[Data supplied — start]
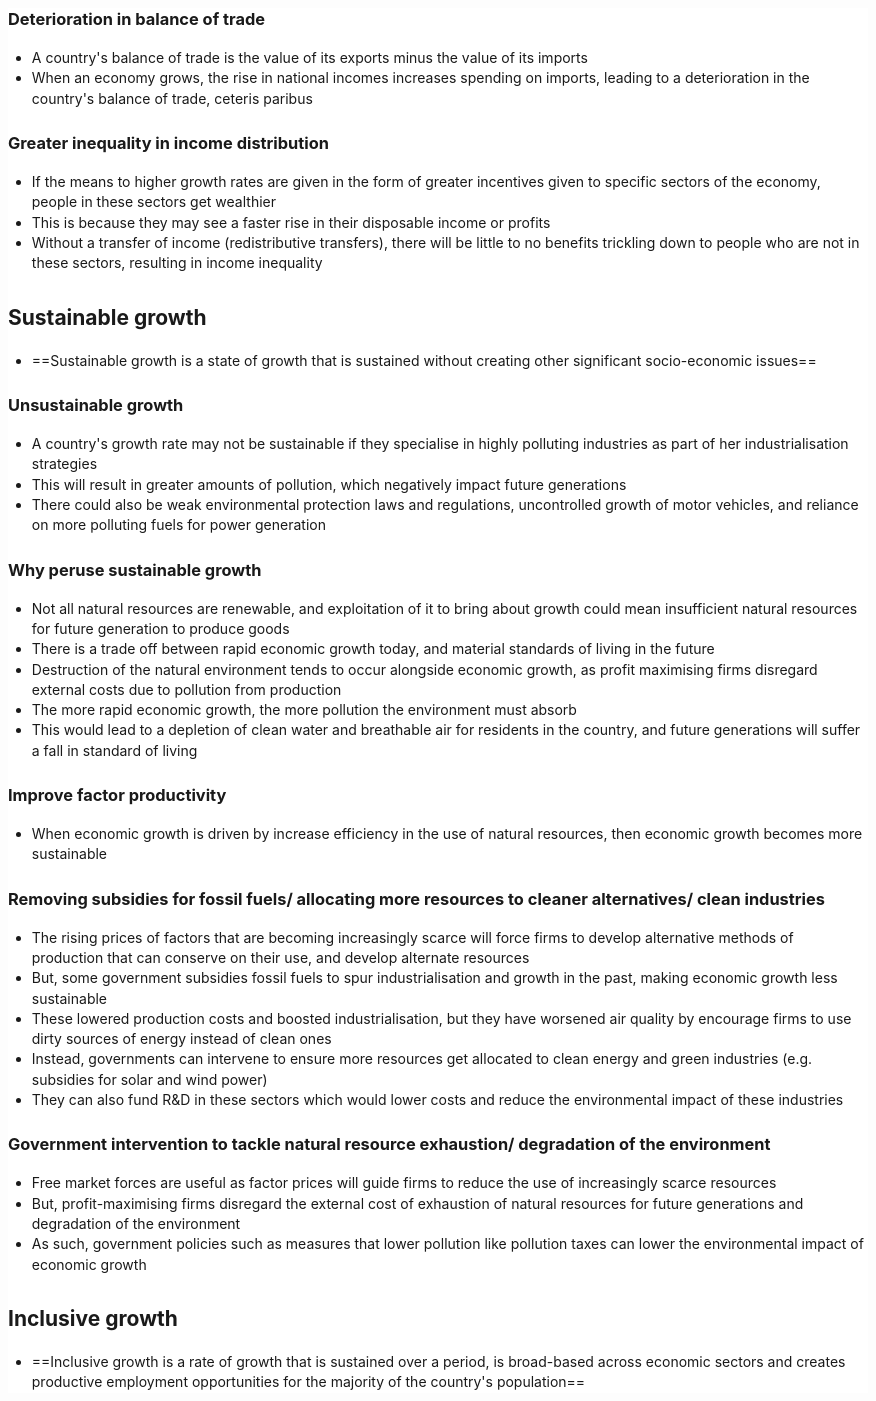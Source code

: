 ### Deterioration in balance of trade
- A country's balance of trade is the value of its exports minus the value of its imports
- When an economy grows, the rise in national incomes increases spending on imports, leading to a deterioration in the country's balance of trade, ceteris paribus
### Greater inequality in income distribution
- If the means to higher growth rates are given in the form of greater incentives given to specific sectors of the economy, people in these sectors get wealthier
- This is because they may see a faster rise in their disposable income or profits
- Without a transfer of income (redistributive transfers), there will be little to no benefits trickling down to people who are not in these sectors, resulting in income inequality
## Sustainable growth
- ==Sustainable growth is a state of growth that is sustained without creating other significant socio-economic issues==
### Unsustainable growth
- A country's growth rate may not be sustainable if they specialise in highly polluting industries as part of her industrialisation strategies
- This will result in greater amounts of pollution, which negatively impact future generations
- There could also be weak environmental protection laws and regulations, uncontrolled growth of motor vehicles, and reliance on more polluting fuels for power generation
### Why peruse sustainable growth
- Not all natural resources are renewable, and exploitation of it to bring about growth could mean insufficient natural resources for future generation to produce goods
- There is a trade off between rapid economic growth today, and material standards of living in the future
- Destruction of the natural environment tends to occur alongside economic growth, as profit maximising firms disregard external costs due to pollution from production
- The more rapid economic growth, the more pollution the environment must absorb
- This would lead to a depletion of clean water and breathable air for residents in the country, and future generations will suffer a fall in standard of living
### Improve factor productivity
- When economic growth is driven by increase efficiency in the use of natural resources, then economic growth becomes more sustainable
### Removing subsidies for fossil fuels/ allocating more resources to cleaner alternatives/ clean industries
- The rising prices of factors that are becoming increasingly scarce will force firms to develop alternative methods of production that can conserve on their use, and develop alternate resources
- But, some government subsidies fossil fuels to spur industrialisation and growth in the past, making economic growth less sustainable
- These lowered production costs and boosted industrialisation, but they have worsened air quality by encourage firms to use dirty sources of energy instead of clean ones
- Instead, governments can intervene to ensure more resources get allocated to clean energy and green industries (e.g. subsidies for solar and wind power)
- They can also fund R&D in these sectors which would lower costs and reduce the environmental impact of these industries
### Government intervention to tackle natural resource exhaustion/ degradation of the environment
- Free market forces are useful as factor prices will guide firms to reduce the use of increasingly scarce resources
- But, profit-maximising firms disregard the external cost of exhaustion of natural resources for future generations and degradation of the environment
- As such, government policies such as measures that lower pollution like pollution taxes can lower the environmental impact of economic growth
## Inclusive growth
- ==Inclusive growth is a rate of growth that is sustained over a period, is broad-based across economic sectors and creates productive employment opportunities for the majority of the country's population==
[Data supplied — finish]
• **Task description**
Transcribe the records above exactly, beginning at the line that contains "### Greater inequality in income distribution" and ending with the line that contains "- This is because", both included, and nothing else.

• **Worked solution**
### Greater inequality in income distribution
- If the means to higher growth rates are given in the form of greater incentives given to specific sectors of the economy, people in these sectors get wealthier
- This is because they may see a faster rise in their disposable income or profits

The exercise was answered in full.